Kat’s coat suddenly felt too heavy as she stood there, remembering that she couldn’t take the heat and that was why she’d gotten out of the kitchen. She sat down at the table, knowing that now she was back in.
There were a lot of things that could have happened next. Uncle Eddie might have commented that the boy Kat had brought home dressed far better than the stray her mother had chosen. Hale might have worked up the courage to finally ask Uncle Eddie the story behind the fake Rembrandt that hung above the hearth. Kat might have admitted that the food services department at Colgan had nothing on her uncle’s cooking. But when the back door slammed open, everyone’s attention was on the two boys who hurried in, struggling to restrain the largest, shaggiest dog that Kat had ever seen.
“Uncle Eddie, we’re back!” The smaller boy tightened his grip on the dog’s collar. “They were out of Dalmatians, but we got a . . .” He looked up. “Hey, Kat’s here! With Hale!” Hamish Bagshaw was slightly shorter and stockier than his older brother, but otherwise, the ruddy English boys could have passed for twins. The dog lurched, and Hamish hardly noticed. “Hey, Kat, I thought you were at . . .”

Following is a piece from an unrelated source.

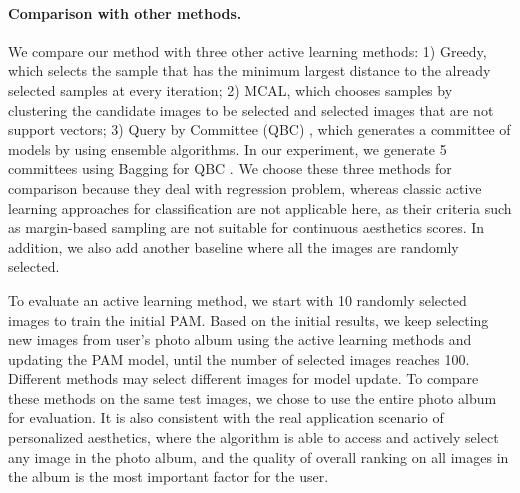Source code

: 


\paragraph{Comparison with other methods.} We compare our method with three other active learning methods: 1) Greedy\cite{yu2010passive}, which selects the sample that has the minimum largest distance to the already selected samples at every iteration;  2) MCAL\cite{demir2014multiple}, which chooses samples by clustering the candidate images to be selected and selected images that are not support vectors;  3) Query by Committee (QBC) \cite{burbidge2007active}, which generates a committee of models by using ensemble algorithms. In our experiment, we generate 5 committees using Bagging for QBC \cite{mamitsuka1998query}. We choose these three methods for comparison because they deal with regression problem, whereas classic active learning approaches\cite{tong2001support1, demir2014multiple} for classification are not applicable here, as their criteria such as margin-based sampling are not suitable for continuous aesthetics scores. In addition, we also add another baseline where all the images are randomly selected.

To evaluate an active learning method, we start with 10 randomly selected images to train the initial PAM. Based on the initial results, we keep selecting new images from user's photo album using the active learning methods and updating the PAM model, until the number of selected images reaches 100. Different methods may select different images for model update. To compare these methods on the same test images, we chose to use the entire photo album for evaluation. It is also consistent with the real application scenario of personalized aesthetics, where the algorithm is able to access and actively select any image in the photo album, and the quality of overall ranking on all images in the album is the most important factor for the user.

When he trailed off, Kat told herself it was the heat from the stove that was making her face red. She focused on breathing in the fresh air from the open door, and swore she didn’t care what anyone thought. Still, she was relieved to hear Hale ask, “So, Angus, how’s the bum?”
Her relief quickly faded when Angus started unbuttoning his pants. “Good as new. German docs fixed me right up. You wanna see the scar?”
“No!” Kat said, but what she thought was: They were in Germany?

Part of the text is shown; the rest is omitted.